- [Problem statement]: In the entries below, find the line with "In the t-test" and the line with "ove \(\xi\in(0,1)\), \(X_1,X_2\sim\DstrLognormale(\mu,\sigma)\)"; reproduce those two lines and all lines between them exactly, without pictures.

[Stored data]

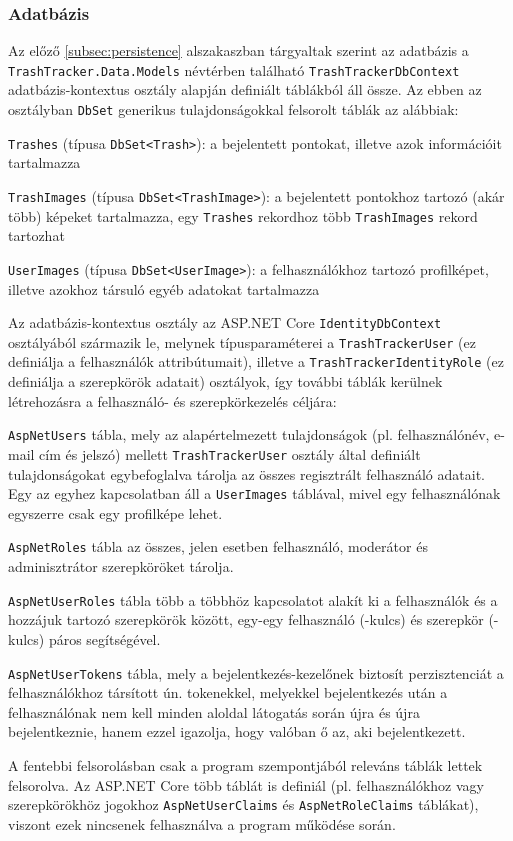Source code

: \subsubsection{Adatbázis}

Az előző \ref{subsec:persistence} alszakaszban tárgyaltak szerint az adatbázis a \texttt{TrashTracker.Data.Models} névtérben található \texttt{TrashTrackerDbContext} adatbázis-kontextus osztály alapján definiált táblákból áll össze. Az ebben az osztályban \texttt{DbSet} generikus tulajdonságokkal felsorolt táblák az alábbiak:
\begin{compactitem}
	\item \texttt{Trashes} (típusa \texttt{DbSet<Trash>}): a bejelentett pontokat, illetve azok információit tartalmazza
	\item \texttt{TrashImages} (típusa \texttt{DbSet<TrashImage>}): a bejelentett pontokhoz tartozó (akár több) képeket tartalmazza, egy \texttt{Trashes} rekordhoz több \texttt{TrashImages} rekord tartozhat
	\item \texttt{UserImages} (típusa \texttt{DbSet<UserImage>}): a felhasználókhoz tartozó profilképet, illetve azokhoz társuló egyéb adatokat tartalmazza
\end{compactitem}
Az adatbázis-kontextus osztály az ASP.NET Core \texttt{IdentityDbContext} osztályából származik le, melynek típusparaméterei a \texttt{TrashTrackerUser} (ez definiálja a felhasználók attribútumait), illetve a \texttt{TrashTrackerIdentityRole} (ez definiálja a szerepkörök adatait) osztályok, így további táblák kerülnek létrehozásra a felhasználó- és szerepkörkezelés céljára:
\begin{compactitem}
	\item \texttt{AspNetUsers} tábla, mely az alapértelmezett tulajdonságok (pl. felhasználónév, e-mail cím és jelszó) mellett \texttt{TrashTrackerUser} osztály által definiált tulajdonságokat egybefoglalva tárolja az összes regisztrált felhasználó adatait. Egy az egyhez kapcsolatban áll a \texttt{UserImages} táblával, mivel egy felhasználónak egyszerre csak egy profilképe lehet.
	\item \texttt{AspNetRoles} tábla az összes, jelen esetben felhasználó, moderátor és adminisztrátor szerepköröket tárolja.
	\item \texttt{AspNetUserRoles} tábla több a többhöz kapcsolatot alakít ki a felhasználók és a hozzájuk tartozó szerepkörök között, egy-egy felhasználó (-kulcs) és szerepkör (-kulcs) páros segítségével.
	\item \texttt{AspNetUserTokens} tábla, mely a bejelentkezés-kezelőnek biztosít perzisztenciát a felhasználókhoz társított ún. tokenekkel, melyekkel bejelentkezés után a felhasználónak nem kell minden aloldal látogatás során újra és újra bejelentkeznie, hanem ezzel igazolja, hogy valóban ő az, aki bejelentkezett.
\end{compactitem}
\begin{note}
	A fentebbi felsorolásban csak a program szempontjából releváns táblák lettek felsorolva. Az ASP.NET Core több táblát is definiál (pl. felhasználókhoz vagy szerepkörökhöz jogokhoz \texttt{AspNetUserClaims} és \texttt{AspNetRoleClaims} táblákat), viszont ezek nincsenek felhasználva a program működése során.
\end{note}

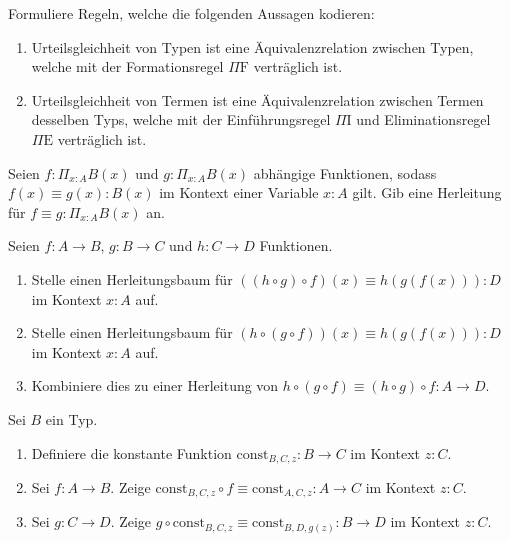 \documentclass{uebung}
\begin{document}

\begin{exercise}
  Formuliere Regeln, welche die folgenden Aussagen kodieren:
  \begin{enumerate}
    \item Urteilsgleichheit von Typen ist eine Äquivalenzrelation zwischen Typen, welche mit der Formationsregel $\Pi\mathrm{F}$ verträglich ist.
    \item Urteilsgleichheit von Termen ist eine Äquivalenzrelation zwischen Termen desselben Typs, welche mit der Einführungsregel $\Pi\mathrm{I}$ und Eliminationsregel $\Pi\mathrm{E}$ verträglich ist.
  \end{enumerate}
\end{exercise}

\begin{exercise}
  Seien $f:\Pi_{x:A}B(x)$ und $g:\Pi_{x:A}B(x)$ abhängige Funktionen, sodass $f(x)\equiv g(x):B(x)$ im Kontext einer Variable $x:A$ gilt.
  Gib eine Herleitung für $f\equiv g:\Pi_{x:A}B(x)$ an.
\end{exercise}

\begin{exercise}
  Seien $f:A\to B$, $g:B\to C$ und $h:C\to D$ Funktionen.
  \begin{enumerate}
    \item Stelle einen Herleitungsbaum für $((h\circ g)\circ f)(x)\equiv h(g(f(x))):D$ im Kontext $x:A$ auf.
    \item Stelle einen Herleitungsbaum für $(h\circ (g\circ f))(x)\equiv h(g(f(x))):D$ im Kontext $x:A$ auf.
    \item Kombiniere dies zu einer Herleitung von $h\circ(g\circ f)\equiv (h\circ g)\circ f:A\to D$.
  \end{enumerate}
\end{exercise}

\begin{exercise}
  Sei $B$ ein Typ.
  \begin{enumerate}
    \item Definiere die konstante Funktion $\mathrm{const}_{B,C,z}:B\to C$ im Kontext $z:C$.
    \item Sei $f:A\to B$.
      Zeige $\mathrm{const}_{B,C,z}\circ f \equiv \mathrm{const}_{A,C,z}:A\to C$ im Kontext $z:C$.
    \item Sei $g:C\to D$.
      Zeige $g\circ\mathrm{const}_{B,C,z} \equiv \mathrm{const}_{B,D,g(z)}:B\to D$ im Kontext $z:C$.
  \end{enumerate}
\end{exercise}
\end{document}
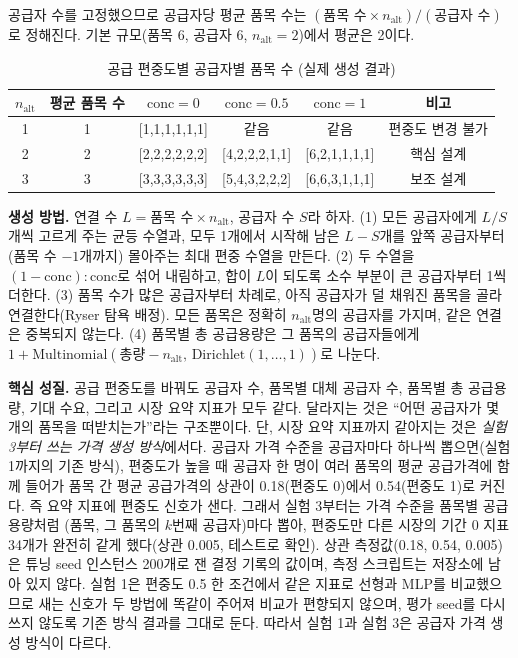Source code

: \documentclass[11pt,a4paper]{article}
\newcommand{\keypoint}[1]{%
  \par\smallskip\noindent\colorbox{boxbg}{\parbox{\dimexpr\linewidth-2\fboxsep}{#1}}\par\smallskip}
\begin{document}
공급자 수를 고정했으므로 공급자당 평균 품목 수는
$(\text{품목 수}\times n_{\mathrm{alt}})/(\text{공급자 수})$로 정해진다.
기본 규모(품목 6, 공급자 6, $n_{\mathrm{alt}}=2$)에서 평균은 2이다.

\begin{table}[H]
\centering\small
\caption{공급 편중도별 공급자별 품목 수 (실제 생성 결과)}
\begin{tabular}{cccccc}
\toprule
$n_{\mathrm{alt}}$ & 평균 품목 수 & $\mathrm{conc}=0$ & $\mathrm{conc}=0.5$ & $\mathrm{conc}=1$ & 비고\\
\midrule
1 & 1 & [1,1,1,1,1,1] & 같음 & 같음 & 편중도 변경 불가\\
2 & 2 & [2,2,2,2,2,2] & [4,2,2,2,1,1] & [6,2,1,1,1,1] & 핵심 설계\\
3 & 3 & [3,3,3,3,3,3] & [5,4,3,2,2,2] & [6,6,3,1,1,1] & 보조 설계\\
\bottomrule
\end{tabular}
\end{table}

\textbf{생성 방법.} 연결 수 $L=\text{품목 수}\times n_{\mathrm{alt}}$, 공급자 수 $S$라 하자.
(1) 모든 공급자에게 $L/S$개씩 고르게 주는 균등 수열과, 모두 1개에서 시작해 남은 $L-S$개를 앞쪽 공급자부터
(품목 수 $-1$개까지) 몰아주는 최대 편중 수열을 만든다. (2) 두 수열을 $(1-\mathrm{conc}):\mathrm{conc}$로 섞어 내림하고,
합이 $L$이 되도록 소수 부분이 큰 공급자부터 1씩 더한다. (3) 품목 수가 많은 공급자부터 차례로,
아직 공급자가 덜 채워진 품목을 골라 연결한다(Ryser 탐욕 배정). 모든 품목은 정확히 $n_{\mathrm{alt}}$명의 공급자를 가지며,
같은 연결은 중복되지 않는다. (4) 품목별 총 공급용량은 그 품목의 공급자들에게 $1+\mathrm{Multinomial}(\text{총량}-n_{\mathrm{alt}},\,\mathrm{Dirichlet}(1,\dots,1))$로 나눈다.

\keypoint{\textbf{핵심 성질.} 공급 편중도를 바꿔도 공급자 수, 품목별 대체 공급자 수,
품목별 총 공급용량, 기대 수요, 그리고 시장 요약 지표가 모두 같다. 달라지는 것은
``어떤 공급자가 몇 개의 품목을 떠받치는가''라는 구조뿐이다.
단, 시장 요약 지표까지 같아지는 것은 \emph{실험 3부터 쓰는 가격 생성 방식}에서다.
공급자 가격 수준을 공급자마다 하나씩 뽑으면(실험 1까지의 기존 방식), 편중도가 높을 때 공급자 한 명이 여러 품목의
평균 공급가격에 함께 들어가 품목 간 평균 공급가격의 상관이 0.18(편중도 0)에서 0.54(편중도 1)로 커진다.
즉 요약 지표에 편중도 신호가 샌다. 그래서 실험 3부터는 가격 수준을 품목별 공급용량처럼
(품목, 그 품목의 $k$번째 공급자)마다 뽑아, 편중도만 다른 시장의 기간 0 지표 34개가 완전히 같게 했다(상관 0.005, 테스트로 확인).
상관 측정값(0.18, 0.54, 0.005)은 튜닝 seed 인스턴스 200개로 잰 결정 기록의 값이며, 측정 스크립트는 저장소에 남아 있지 않다.
실험 1은 편중도 0.5 한 조건에서 같은 지표로 선형과 MLP를 비교했으므로 새는 신호가 두 방법에 똑같이 주어져
비교가 편향되지 않으며, 평가 seed를 다시 쓰지 않도록 기존 방식 결과를 그대로 둔다.
따라서 실험 1과 실험 3은 공급자 가격 생성 방식이 다르다.}
\end{document}
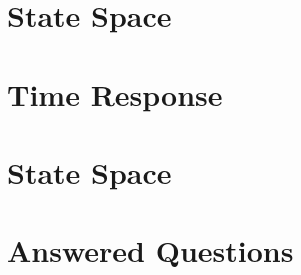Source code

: \documentclass{article}
\begin{document}
\pagecolor{mainTheme}\afterpage{\pagecolor{backCirc}}
\maketitle
\thispagestyle{empty}


\newcommand{\TonDpage}[1]{
  \newpage
  \renewcommand{\Places}{#1}
}


\newcommand{\myfrac}[3][3pt]{\frac{\raisebox{10pt}{#2}}{\raisebox{-10pt}{#3}}}

\TonDpage{State Space}
\vspace*{-0.5 em}
\section{State Space}

\vspace{10pt}

\section{Time Response}

\vspace{10pt}

\TonDpage{State Space}
\section{State Space}

\vspace{10pt}

\section{Answered Questions}

\end{document}
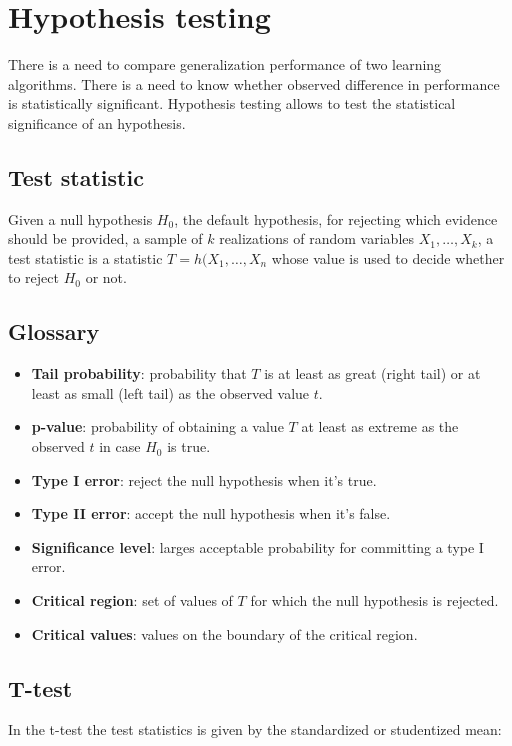 \section{Hypothesis testing}
There is a need to compare generalization performance of two learning algorithms.
There is a need to know whether observed difference in performance is statistically significant.
Hypothesis testing allows to test the statistical significance of an hypothesis.

	\subsection{Test statistic}
	Given a null hypothesis $H_0$, the default hypothesis, for rejecting which evidence should be provided, a sample of $k$ realizations of random variables $X_1, \dots, X_k$, a test statistic is a statistic $T = h(X_1, \dots, X_n$ whose value is used to decide whether to reject $H_0$ or not.

	\subsection{Glossary}

	\begin{multicols}{2}
		\begin{itemize}
			\item \textbf{Tail probability}: probability that $T$ is at least as great (right tail) or at least as small (left tail) as the observed value $t$.
			\item \textbf{p-value}: probability of obtaining a value $T$ at least as extreme as the observed $t$ in case $H_0$ is true.
			\item \textbf{Type I error}: reject the null hypothesis when it's true.
			\item \textbf{Type II error}: accept the null hypothesis when it's false.
			\item \textbf{Significance level}: larges acceptable probability for committing a type I error.
			\item \textbf{Critical region}: set of values of $T$ for which the null hypothesis is rejected.
			\item \textbf{Critical values}: values on the boundary of the critical region.
				\end{itemize}
	\end{multicols}

	\subsection{T-test}
	In the t-test the test statistics is given by the standardized or studentized mean:

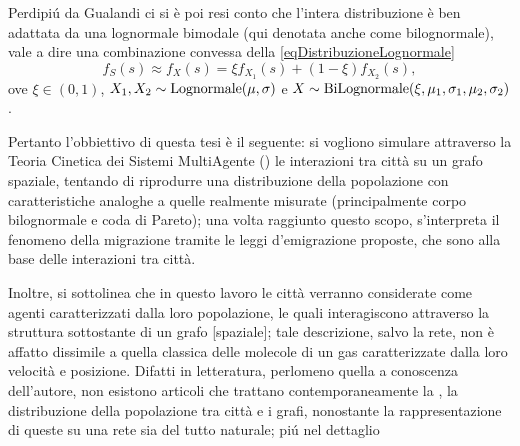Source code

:   Perdipiú da Gualandi \etal{} \cite{Gualandi2019HBLD,Gualandi2019SDC} ci si è poi resi conto che l'intera distribuzione è ben adattata da una lognormale bimodale (qui denotata anche come bilognormale), vale a dire una combinazione convessa della \eqref{eqDistribuzioneLognormale}
  \begin{equation}
    \label{eqDistribuzioneLognormaleBimodale}
    f_S(s)\approx f_X(s)=\xi f_{X_1}(s)+(1-\xi)f_{X_2}(s),
  \end{equation}
  ove \(\xi\in(0,1)\), \(X_1,X_2\sim\DstrLognormale(\mu,\sigma)\) e \(X\sim\BiLognormal(\xi,\mu_1,\sigma_1,\mu_2,\sigma_2)\).

  Pertanto l'obbiettivo di questa tesi è il seguente: si vogliono simulare attraverso la \hypertarget{acrTeorieCineticheSistemiMultiAgenti}{Teoria Cinetica dei Sistemi MultiAgente} (\TCSMA) le interazioni tra città su un grafo spaziale, tentando di riprodurre una distribuzione della popolazione con caratteristiche analoghe a quelle realmente misurate (principalmente corpo bilognormale e coda di Pareto); una volta raggiunto questo scopo, s'interpreta il fenomeno della migrazione tramite le leggi d'emigrazione proposte, che sono alla base delle interazioni tra città.

  Inoltre, si sottolinea che in questo lavoro le città verranno considerate come agenti caratterizzati dalla loro popolazione, le quali interagiscono attraverso la struttura sottostante di un grafo [spaziale]; tale descrizione, salvo la rete, non è affatto dissimile a quella classica delle molecole di un gas caratterizzate dalla loro velocità e posizione. Difatti in letteratura, perlomeno quella a conoscenza dell'autore, non esistono articoli che trattano contemporaneamente la \TCSMA{}, la distribuzione della popolazione tra città e i grafi, nonostante la rappresentazione di queste su una rete sia del tutto naturale; piú nel dettaglio
  
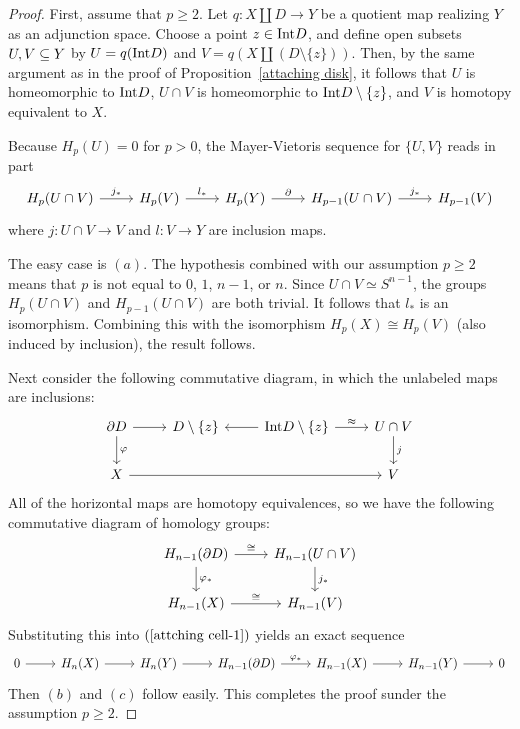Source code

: \begin{proof}
First, assume that $p\geq2$. Let $q:X\amalg D\to Y$ be a quotient map realizing $Y$ as an adjunction space. Choose a point $z\in\mathrm{Int} D$, and define open subsets $U,V\subseteq Y$ by $U=q(\mathrm{Int} D)$ and $V=q(X\amalg(D\setminus\{z\}))$. Then, by the same argument as in the proof of Proposition~\ref{attaching disk}, it follows that $U$ is homeomorphic to $\mathrm{Int} D$, $U\cap V$ is homeomorphic to $\mathrm{Int} D\setminus\{z\}$, and $V$ is homotopy equivalent to $X$.\par
Because $H_p(U)=0$ for $p>0$, the Mayer-Vietoris sequence for $\{U,V\}$ reads in part
\begin{equation}\label{attching cell-1}
\begin{tikzcd}
H_p(U\cap V)\ar[r,"j_*"]&H_p(V)\ar[r,"l_*"]&H_p(Y)\ar[r,"\partial"]&H_{p-1}(U\cap V)\ar[r,"j_*"]&H_{p-1}(V)
\end{tikzcd}
\end{equation}
where $j:U\cap V\to V$ and $l:V\to Y$ are inclusion maps.\par
The easy case is $(a)$. The hypothesis combined with our assumption $p\geq2$ means that $p$ is not equal to $0$, $1$, $n-1$, or $n$. Since $U\cap V\simeq S^{n-1}$, the 
groups $H_p(U\cap V)$ and $H_{p-1}(U\cap V)$ are both trivial. It follows that $l_*$ is an isomorphism. Combining this with the isomorphism $H_p(X)\cong H_p(V)$ (also 
induced by inclusion), the result follows.\par
Next consider the following commutative diagram, in which the unlabeled maps are inclusions:
\[\begin{tikzcd}
\partial D\ar[d,"\varphi"]\ar[r]&D\setminus\{z\}&\Int D\setminus\{z\}\ar[l]\ar[r,"\approx"]&U\cap V\ar[d,"j"]\\
X\ar[rrr]&&&V
\end{tikzcd}\]
All of the horizontal maps are homotopy equivalences, so we have the following commutative diagram of homology groups:
\[\begin{tikzcd}
H_{n-1}(\partial D)\ar[d,"\varphi_*"]\ar[r,"\cong"]&H_{n-1}(U\cap V)\ar[d,"j_*"]\\
H_{n-1}(X)\ar[r,"\cong"]&H_{n-1}(V)
\end{tikzcd}\]
Substituting this into $(\ref{attching cell-1})$ yields an exact sequence
\[\begin{tikzcd}
0\ar[r]&H_n(X)\ar[r]&H_n(Y)\ar[r]&H_{n-1}(\partial D)\ar[r,"\varphi_*"]&H_{n-1}(X)\ar[r]&H_{n-1}(Y)\ar[r]&0
\end{tikzcd}\]
Then $(b)$ and $(c)$ follow easily. This completes the proof sunder the assumption $p\geq2$.\par

\end{proof}
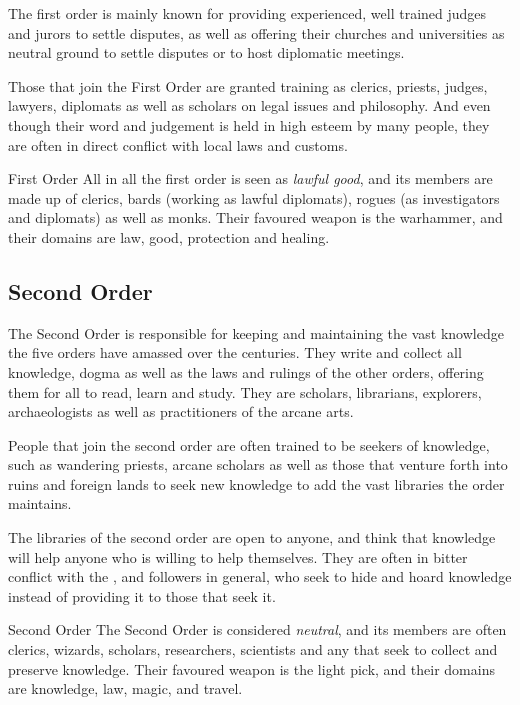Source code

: The first order is mainly known for providing experienced, well trained judges
and jurors to settle disputes, as well as offering their churches and
universities as neutral ground to settle disputes or to host diplomatic
meetings.

Those that join the First Order are granted training as clerics, priests,
judges, lawyers, diplomats as well as scholars on legal issues and
philosophy. And even though their word and judgement is held in high esteem by
many people, they are often in direct conflict with local laws and customs.

\begin{35e}{First Order}
  All in all the first order is seen as \emph{lawful good}, and its members
  are made up of clerics, bards (working as lawful diplomats), rogues (as
  investigators and diplomats) as well as monks. Their favoured weapon is the
  warhammer, and their domains are law, good, protection and healing.
\end{35e}

\subsection{Second Order}
\label{sec:Second Order}

The Second Order is responsible for keeping and maintaining the vast knowledge
the five orders have amassed over the centuries. They write and collect all
knowledge, dogma as well as the laws and rulings of the other orders, offering
them for all to read, learn and study. They are scholars, librarians,
explorers, archaeologists as well as practitioners of the arcane arts.

People that join the second order are often trained to be seekers of
knowledge, such as wandering priests, arcane scholars as well as those that
venture forth into ruins and foreign lands to seek new knowledge to add the
vast libraries the order maintains.

The libraries of the second order are open to anyone, and think that knowledge
will help anyone who is willing to help themselves. They are often in bitter
conflict with the , and 
followers in general, who seek to hide and hoard knowledge instead of
providing it to those that seek it.

\begin{35e}{Second Order}
  The Second Order is considered \emph{neutral}, and its members are often
  clerics, wizards, scholars, researchers, scientists and any that seek to
  collect and preserve knowledge. Their favoured weapon is the light pick,
  and their domains are knowledge, law, magic, and travel.
\end{35e}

- [Solution for this problem]:
	In the t-test the test statistics is given by the standardized or studentized mean:

Source code

:   Perdipiú da Gualandi \etal{} \cite{Gualandi2019HBLD,Gualandi2019SDC} ci si è poi resi conto che l'intera distribuzione è ben adattata da una lognormale bimodale (qui denotata anche come bilognormale), vale a dire una combinazione convessa della \eqref{eqDistribuzioneLognormale}
  \begin{equation}
    \label{eqDistribuzioneLognormaleBimodale}
    f_S(s)\approx f_X(s)=\xi f_{X_1}(s)+(1-\xi)f_{X_2}(s),
  \end{equation}
  ove \(\xi\in(0,1)\), \(X_1,X_2\sim\DstrLognormale(\mu,\sigma)\) e \(X\sim\BiLognormal(\xi,\mu_1,\sigma_1,\mu_2,\sigma_2)\).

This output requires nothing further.